Pictures paired with source code
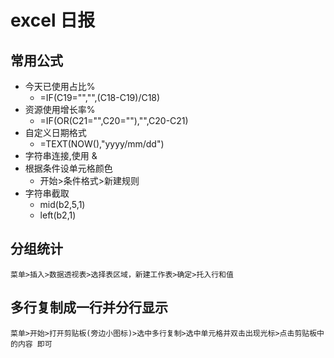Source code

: # excel 日报

## 常用公式

* 今天已使用占比%
  * =IF(C19="","",(C18-C19)/C18)
* 资源使用增长率%
  * =IF(OR(C21="",C20=""),"",C20-C21)
* 自定义日期格式
  * =TEXT(NOW(),"yyyy/mm/dd")
* 字符串连接,使用 &
* 根据条件设单元格颜色
  * 开始>条件格式>新建规则
* 字符串截取
  * mid(b2,5,1)
  * left(b2,1)

## 分组统计

  	菜单>插入>数据透视表>选择表区域，新建工作表>确定>托入行和值

## 多行复制成一行并分行显示

	菜单>开始>打开剪贴板(旁边小图标)>选中多行复制>选中单元格并双击出现光标>点击剪贴板中的内容 即可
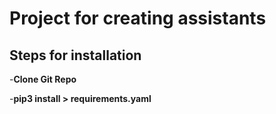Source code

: # Project for creating assistants

## Steps for installation

-**Clone Git Repo**

-**pip3 install > requirements.yaml**
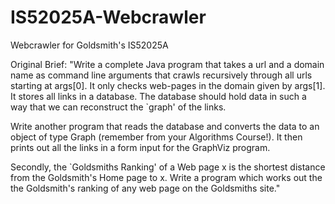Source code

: IS52025A-Webcrawler
===================

Webcrawler for Goldsmith's IS52025A

Original Brief:
"Write a complete Java program that takes a url and a domain name as command line arguments that crawls recursively through all urls starting at args[0]. 
It only checks web-pages in the domain given by args[1]. It stores all links in a database. 
The database should hold data in such a way that we can reconstruct the `graph' of the links.

Write another program that reads the database and converts the data to an object of type Graph (remember from your Algorithms Course!).
It then prints out all the links in a form input for the GraphViz program.

Secondly, the `Goldsmiths Ranking' of a Web page x is the shortest distance from the Goldsmith's Home page to x.
Write a program which works out the the Goldsmith's ranking of any web page on the Goldsmiths site."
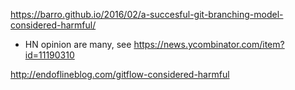 https://barro.github.io/2016/02/a-succesful-git-branching-model-considered-harmful/
  - HN opinion are many, see https://news.ycombinator.com/item?id=11190310

http://endoflineblog.com/gitflow-considered-harmful
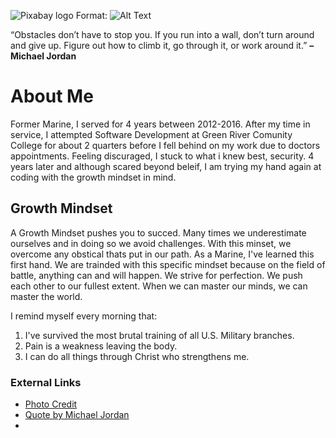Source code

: ![Pixabay logo](https://cdn.pixabay.com/photo/2015/12/04/14/05/code-1076536_960_720.jpg)
Format: ![Alt Text](https://pixabay.com/photos/code-html-digital-coding-web-1076536/)

“Obstacles don’t have to stop you. If you run into a wall, don’t turn around and give up. Figure out how to climb it, go through it, or work around it.”
**– Michael Jordan**

# **About Me**
Former Marine, I served for 4 years between 2012-2016. After my time in service, I attempted Software Development at Green River Comunity College for about 2
quarters before I fell behind on my work due to doctors appointments. Feeling discuraged, I stuck to what i knew best, security. 4 years later and although scared
beyond beleif, I am trying my hand again at coding with the growth mindset in mind.

## **Growth Mindset**
A Growth Mindset pushes you to succed. Many times we underestimate ourselves and in doing so we avoid challenges.
With this minset, we overcome any obstical thats put in our path. As a Marine, I've learned this first hand.
We are trainded with this specific mindset because on the field of battle, anything can and will happen. We
strive for perfection. We push each other to our fullest extent. When we can master our minds, we can master the world.

I remind myself every morning that:
1. I've survived the most brutal training of all U.S. Military branches.
2. Pain is a weakness leaving the body.
3. I can do all things through Christ who strengthens me.

### External Links

- [Photo Credit](https://pixabay.com/photos/code-html-digital-coding-web-1076536/)
- [Quote by Michael Jordan](https://www.teamphoria.com/10-quotes-on-overcoming-obstacles-that-will-motivate-you/)
- [](https://github.com/Andy7589)




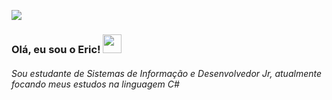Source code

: 
<p>   
<a href="https://www.linkedin.com/in/EricSSantos"><img src="https://img.shields.io/badge/LinkedIn-0077B5?style=for-the-badge&logo=linkedin&logoColor=white"></a>
</p>

<h3>Olá, eu sou o Eric! <img src="https://raw.githubusercontent.com/kaueMarques/kaueMarques/master/hi.gif" height="30px"></h3>

<h6>
  Sou estudante de Sistemas de Informação e Desenvolvedor Jr, atualmente focando meus estudos na linguagem C#
</h6>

■ **DIRECTIONS FOR THIS TASK**
Strip the images and reproduce the remaining records precisely.

■ **ANSWER BOX**
Source code

: # excel 日报

## 常用公式

* 今天已使用占比%
  * =IF(C19="","",(C18-C19)/C18)
* 资源使用增长率%
  * =IF(OR(C21="",C20=""),"",C20-C21)
* 自定义日期格式
  * =TEXT(NOW(),"yyyy/mm/dd")
* 字符串连接,使用 &
* 根据条件设单元格颜色
  * 开始>条件格式>新建规则
* 字符串截取
  * mid(b2,5,1)
  * left(b2,1)

## 分组统计

  	菜单>插入>数据透视表>选择表区域，新建工作表>确定>托入行和值

## 多行复制成一行并分行显示

	菜单>开始>打开剪贴板(旁边小图标)>选中多行复制>选中单元格并双击出现光标>点击剪贴板中的内容 即可
Source code

: # Project for creating assistants

## Steps for installation

-**Clone Git Repo**

-**pip3 install > requirements.yaml**
Source code

: IS52025A-Webcrawler
===================

Webcrawler for Goldsmith's IS52025A

Original Brief:
"Write a complete Java program that takes a url and a domain name as command line arguments that crawls recursively through all urls starting at args[0]. 
It only checks web-pages in the domain given by args[1]. It stores all links in a database. 
The database should hold data in such a way that we can reconstruct the `graph' of the links.

Write another program that reads the database and converts the data to an object of type Graph (remember from your Algorithms Course!).
It then prints out all the links in a form input for the GraphViz program.

Secondly, the `Goldsmiths Ranking' of a Web page x is the shortest distance from the Goldsmith's Home page to x.
Write a program which works out the the Goldsmith's ranking of any web page on the Goldsmiths site."
 https://barro.github.io/2016/02/a-succesful-git-branching-model-considered-harmful/
  - HN opinion are many, see https://news.ycombinator.com/item?id=11190310

http://endoflineblog.com/gitflow-considered-harmful
Source code

: ![Pixabay logo](https://cdn.pixabay.com/photo/2015/12/04/14/05/code-1076536_960_720.jpg)
Format: ![Alt Text](https://pixabay.com/photos/code-html-digital-coding-web-1076536/)

“Obstacles don’t have to stop you. If you run into a wall, don’t turn around and give up. Figure out how to climb it, go through it, or work around it.”
**– Michael Jordan**

# **About Me**
Former Marine, I served for 4 years between 2012-2016. After my time in service, I attempted Software Development at Green River Comunity College for about 2
quarters before I fell behind on my work due to doctors appointments. Feeling discuraged, I stuck to what i knew best, security. 4 years later and although scared
beyond beleif, I am trying my hand again at coding with the growth mindset in mind.

## **Growth Mindset**
A Growth Mindset pushes you to succed. Many times we underestimate ourselves and in doing so we avoid challenges.
With this minset, we overcome any obstical thats put in our path. As a Marine, I've learned this first hand.
We are trainded with this specific mindset because on the field of battle, anything can and will happen. We
strive for perfection. We push each other to our fullest extent. When we can master our minds, we can master the world.

I remind myself every morning that:
1. I've survived the most brutal training of all U.S. Military branches.
2. Pain is a weakness leaving the body.
3. I can do all things through Christ who strengthens me.

### External Links

- [Photo Credit](https://pixabay.com/photos/code-html-digital-coding-web-1076536/)
- [Quote by Michael Jordan](https://www.teamphoria.com/10-quotes-on-overcoming-obstacles-that-will-motivate-you/)
- [](https://github.com/Andy7589)




Source code

: 
<p>   
<a href="https://www.linkedin.com/in/EricSSantos"><img src="https://img.shields.io/badge/LinkedIn-0077B5?style=for-the-badge&logo=linkedin&logoColor=white"></a>
</p>

<h3>Olá, eu sou o Eric! <img src="https://raw.githubusercontent.com/kaueMarques/kaueMarques/master/hi.gif" height="30px"></h3>

<h6>
  Sou estudante de Sistemas de Informação e Desenvolvedor Jr, atualmente focando meus estudos na linguagem C#
</h6>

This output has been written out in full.